Selecting set of SNPs using vcftools
19 months ago

Hi,

I have a strange problem with vcftools while trying to subset a vcf file for list of SNPs with chromosome number and allele position.

I am trying to subset vcf file only for 2 SNPs in chromosome 11 at positions 72496148 and 95855385. The command I am using is,

"vcftools --vcf chr11.vcf --positions chr11_snp_pos.txt --recode --recode-INFO-all --out SNPs_only"

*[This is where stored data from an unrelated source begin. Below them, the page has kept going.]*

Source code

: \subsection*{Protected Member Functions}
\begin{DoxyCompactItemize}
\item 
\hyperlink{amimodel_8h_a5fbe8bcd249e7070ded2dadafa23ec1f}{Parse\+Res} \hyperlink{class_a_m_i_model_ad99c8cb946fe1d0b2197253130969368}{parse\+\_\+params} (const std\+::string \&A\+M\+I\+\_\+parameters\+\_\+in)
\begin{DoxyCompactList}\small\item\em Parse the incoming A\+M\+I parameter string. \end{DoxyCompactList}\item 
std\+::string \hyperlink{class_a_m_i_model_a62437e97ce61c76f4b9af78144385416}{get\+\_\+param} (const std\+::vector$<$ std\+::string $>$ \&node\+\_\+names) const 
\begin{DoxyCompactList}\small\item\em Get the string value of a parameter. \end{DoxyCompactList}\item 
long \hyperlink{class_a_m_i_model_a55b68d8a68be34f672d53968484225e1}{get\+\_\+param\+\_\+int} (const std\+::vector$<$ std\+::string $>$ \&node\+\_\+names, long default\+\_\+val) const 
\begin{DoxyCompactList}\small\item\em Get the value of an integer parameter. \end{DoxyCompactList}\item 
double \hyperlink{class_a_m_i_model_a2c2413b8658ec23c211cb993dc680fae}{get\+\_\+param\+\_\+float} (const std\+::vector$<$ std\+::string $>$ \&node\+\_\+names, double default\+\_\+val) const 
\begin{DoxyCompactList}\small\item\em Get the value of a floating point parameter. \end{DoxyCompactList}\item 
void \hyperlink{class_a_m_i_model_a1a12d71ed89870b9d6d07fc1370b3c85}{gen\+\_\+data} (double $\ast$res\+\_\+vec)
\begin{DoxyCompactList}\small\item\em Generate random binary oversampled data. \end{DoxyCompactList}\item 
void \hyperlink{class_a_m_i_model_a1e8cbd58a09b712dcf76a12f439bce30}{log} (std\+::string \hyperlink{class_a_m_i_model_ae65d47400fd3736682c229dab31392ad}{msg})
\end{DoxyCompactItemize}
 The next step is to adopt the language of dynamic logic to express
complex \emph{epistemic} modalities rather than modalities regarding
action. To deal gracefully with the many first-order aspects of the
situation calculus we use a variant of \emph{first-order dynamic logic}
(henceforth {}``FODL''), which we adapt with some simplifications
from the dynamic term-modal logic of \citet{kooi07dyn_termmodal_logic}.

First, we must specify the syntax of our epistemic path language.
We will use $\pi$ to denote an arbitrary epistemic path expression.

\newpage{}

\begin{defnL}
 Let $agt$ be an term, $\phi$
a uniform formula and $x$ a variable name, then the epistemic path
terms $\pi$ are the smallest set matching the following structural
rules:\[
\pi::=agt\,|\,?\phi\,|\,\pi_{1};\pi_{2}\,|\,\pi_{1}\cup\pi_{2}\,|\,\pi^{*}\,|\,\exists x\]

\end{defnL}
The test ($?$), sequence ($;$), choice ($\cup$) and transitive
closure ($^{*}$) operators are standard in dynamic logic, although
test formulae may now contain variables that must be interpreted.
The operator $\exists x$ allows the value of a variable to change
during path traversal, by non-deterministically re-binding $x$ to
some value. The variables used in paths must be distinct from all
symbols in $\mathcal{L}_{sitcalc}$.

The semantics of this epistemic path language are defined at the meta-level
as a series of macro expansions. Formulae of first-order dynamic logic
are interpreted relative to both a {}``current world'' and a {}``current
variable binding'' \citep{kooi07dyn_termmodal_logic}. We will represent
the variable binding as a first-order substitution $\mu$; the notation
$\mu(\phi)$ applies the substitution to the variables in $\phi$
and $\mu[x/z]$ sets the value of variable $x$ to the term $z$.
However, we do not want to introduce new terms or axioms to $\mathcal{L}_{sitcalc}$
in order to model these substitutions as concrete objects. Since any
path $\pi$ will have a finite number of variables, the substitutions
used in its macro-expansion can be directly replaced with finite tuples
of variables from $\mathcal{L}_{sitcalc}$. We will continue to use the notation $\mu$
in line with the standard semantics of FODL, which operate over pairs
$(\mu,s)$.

where, chr11_snp_pos.txt contains following lines,

11 95855385 11 72496148

The strange thing is that, position 95855385 is not returned and position 72496148 is returned twice. In other words I get vcf file with two positions but its 72496148 twice.

I tried to subset the vcf file with only position 95855385 and nothing was returned. I also tried subsetting 95855385 with other positions for example 13357183 and only position 13357183 was returned.

So, only when I have position 72496148 with 95855385, I get subset with repeated 72496148.

I cannot understand what is going on! I hope my question is clear. I would appreciate for any insights!

best wishes, Krishna

19 months ago
bari.ballew ▴ 260

Try altering chr11_snp_pos.txt to have a single tab-delimited position per line, as described in the vcftools documentation. E.g.:

11<tab>95855385
11<tab>72496148


Are there two different alt alleles at position 11:72496148? That could result in more than one line for a single position in the VCF.